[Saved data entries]
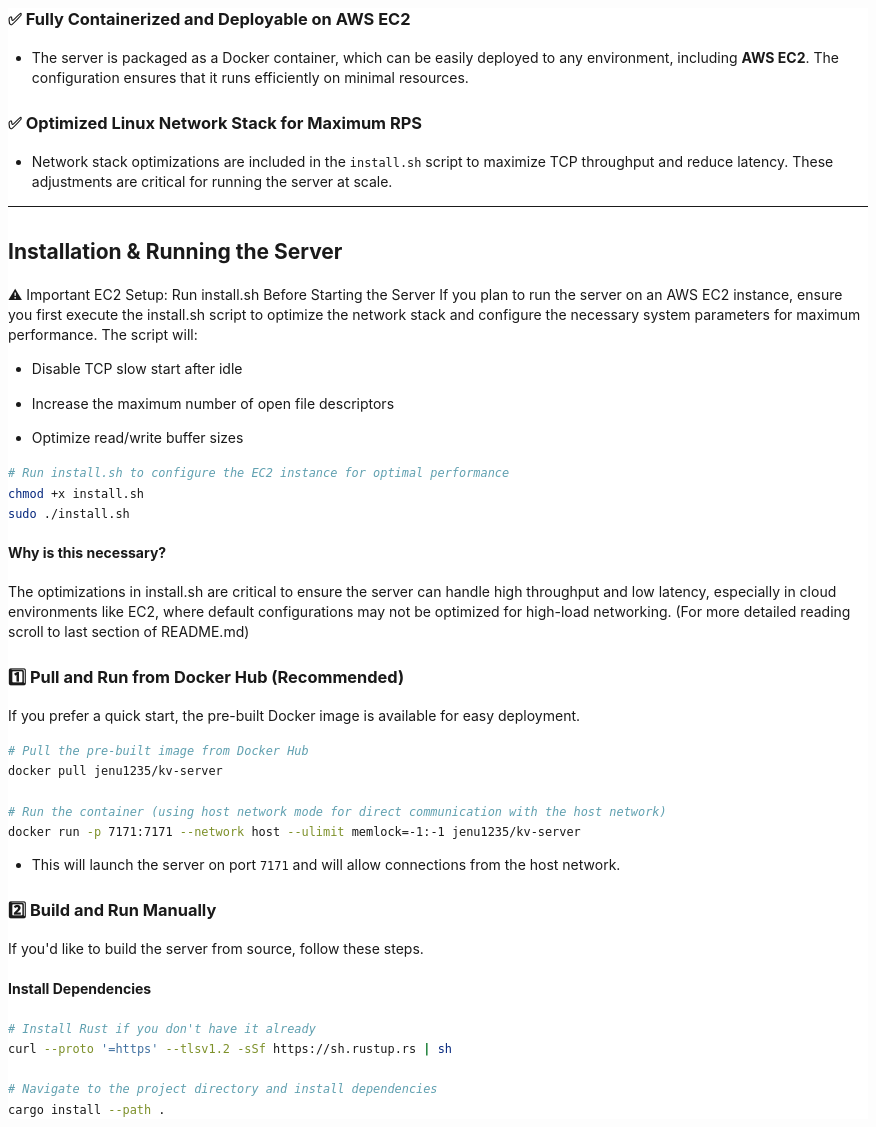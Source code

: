 ### ✅ **Fully Containerized and Deployable on AWS EC2**
- The server is packaged as a Docker container, which can be easily deployed to any environment, including **AWS EC2**. The configuration ensures that it runs efficiently on minimal resources.

### ✅ **Optimized Linux Network Stack for Maximum RPS**
- Network stack optimizations are included in the `install.sh` script to maximize TCP throughput and reduce latency. These adjustments are critical for running the server at scale.

---

## Installation & Running the Server
⚠️ Important EC2 Setup: Run install.sh Before Starting the Server
If you plan to run the server on an AWS EC2 instance, ensure you first execute the install.sh script to optimize the network stack and configure the necessary system parameters for maximum performance. The script will:

 - Disable TCP slow start after idle

 - Increase the maximum number of open file descriptors

 - Optimize read/write buffer sizes

```sh
# Run install.sh to configure the EC2 instance for optimal performance
chmod +x install.sh
sudo ./install.sh
```
#### Why is this necessary?
The optimizations in install.sh are critical to ensure the server can handle high throughput and low latency, especially in cloud environments like EC2, where default configurations may not be optimized for high-load networking.
(For more detailed reading scroll to last section of README.md)

### 1️⃣ **Pull and Run from Docker Hub (Recommended)**
If you prefer a quick start, the pre-built Docker image is available for easy deployment.

```sh
# Pull the pre-built image from Docker Hub
docker pull jenu1235/kv-server

# Run the container (using host network mode for direct communication with the host network)
docker run -p 7171:7171 --network host --ulimit memlock=-1:-1 jenu1235/kv-server
```
- This will launch the server on port `7171` and will allow connections from the host network.

### 2️⃣ **Build and Run Manually**
If you'd like to build the server from source, follow these steps.

#### Install Dependencies
```sh
# Install Rust if you don't have it already
curl --proto '=https' --tlsv1.2 -sSf https://sh.rustup.rs | sh

# Navigate to the project directory and install dependencies
cargo install --path .
```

Aim of the task – Search the records above for the string "from". Report each line that has it.

Output below –
### 1️⃣ **Pull and Run from Docker Hub (Recommended)**
# Pull the pre-built image from Docker Hub
- This will launch the server on port `7171` and will allow connections from the host network.
If you'd like to build the server from source, follow these steps.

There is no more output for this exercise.